Osteosarcoma is a primary high-grade malignant tumor in which the neoplastic cells produce osteoid (3). Osteosarcoma affects males more frequently than females. Young adolescents and adults under the age of 25 years are predominantly affected. Osteosarcoma usually arises in the bones around the knee, humeral joint and pelvis (4). The five-year survival rate is generally estimated to be 60–80% (3). However, the incidence of osteosarcoma in the head and neck regions is extremely low, and this form is reported to occur in adults in their 30s and older (5). Cranial facial lesions account for <10% of the total cases of osteosarcoma; these occur in the mandible and maxillary bones in particular. However it is difficult to find studies on osteosarcoma involving the parapharyngeal space (6).
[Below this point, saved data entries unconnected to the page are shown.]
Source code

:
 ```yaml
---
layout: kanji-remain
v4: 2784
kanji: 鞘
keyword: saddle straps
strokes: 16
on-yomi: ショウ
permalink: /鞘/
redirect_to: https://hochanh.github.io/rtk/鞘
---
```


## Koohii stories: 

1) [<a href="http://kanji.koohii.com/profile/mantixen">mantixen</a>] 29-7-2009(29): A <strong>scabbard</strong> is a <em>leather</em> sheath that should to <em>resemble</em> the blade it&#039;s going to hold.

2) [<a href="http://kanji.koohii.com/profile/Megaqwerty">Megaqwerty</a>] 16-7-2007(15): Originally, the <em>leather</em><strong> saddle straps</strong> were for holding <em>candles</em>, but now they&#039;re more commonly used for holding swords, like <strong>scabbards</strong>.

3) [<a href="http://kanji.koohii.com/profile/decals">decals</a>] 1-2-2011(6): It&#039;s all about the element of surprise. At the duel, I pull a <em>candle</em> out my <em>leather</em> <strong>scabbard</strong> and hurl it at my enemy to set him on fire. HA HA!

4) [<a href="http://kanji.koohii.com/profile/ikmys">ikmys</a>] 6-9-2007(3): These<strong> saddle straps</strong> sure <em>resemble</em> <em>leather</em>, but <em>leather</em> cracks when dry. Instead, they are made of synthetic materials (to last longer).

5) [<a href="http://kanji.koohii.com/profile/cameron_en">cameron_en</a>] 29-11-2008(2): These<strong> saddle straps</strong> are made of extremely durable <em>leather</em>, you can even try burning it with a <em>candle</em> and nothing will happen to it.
Radiologically, tumor matrix mineralization and aggressive bone destruction are strongly suggestive of osteosarcoma. The present case demonstrated a high-density mass in the central area of the tumor on CT examination. On MRI, an intermediate intensity region was observed T1-weighted images and a heterogeneously high intensity region was observed on T2-weighted images. An ossified region in the central lesion, which was produced by tumor cells, showed a low intensity on each of the T1- and T2-weighted images. There was no discernible bone-forming reaction to indicate an osteosarcoma (7).
Histologically, osteosarcoma is an osteoid-producing tumor, and the identification of anaplastic stromal cells and the osteoid they produce aid in the histological diagnosis. The incidence of the classic type of osteosarcoma presents as osteoblastic (50%), chondroblastic (25%), or fibroblastic (25%) in the extremities (3). Among head and neck osteosarcomas, chondroblastic osteosarcoma is the most common histopathological variant (8), while osteoblastic osteosarcoma is associated with a poor prognosis, differing from the chondroblastic type in the extremities (5).
Osteosarcoma usually presents with an aggressive course, with a high rate of distant metastasis and recurrence. In the absence of distant metastasis, the major therapeutic approach is surgery to achieve local control for high-grade osteosarcoma; surgery with a negative margin is necessary (9), and multimodality management, in addition to chemotherapy (10) and radiotherapy (11), is preferable. The anatomical site of the parapharyngeal space occupied by the tumor is adjacent to more critical structures in the head and neck, and radical surgery would have great disadvantages in terms of function and possible cosmetic problems. However, systemic chemotherapy with high-dose treatment may be the main treatment for cases with distant metastases. The adverse effect of irreversible renal dysfunction emerged in the present case following the two initial courses of chemotherapy, and high-dose chemotherapy could not be recommended.
The five-year survival rate of patients with head and neck osteosarcoma is estimated to be 57–63% (2,11), which is lower than the 70–80% survival rate of patients with osteosarcoma of the extremities (12). Regarding prognostic factors, Smith et al (5) proposed that a poor prognosis is associated with an age of >60 years, a non-mandibular tumor location, a tumor size of >6 cm, an osteoblastic histological type, an advanced disease stage, non-surgical initial therapy and a positive margin of resection. At the latest follow-up, the present patient was alive with the disease, but unfortunately possessed a number of these poor prognostic factors.
In conclusion, the present study presents a rare case of osteoblastic osteosarcoma arising from a rare lesion of the parapharyngeal space. Although a definitive diagnosis requires a biopsy, the CT and MRI findings described in this study suggest the inclusion of this rare tumor in the differential diagnosis when such findings occur in the parapharyngeal space.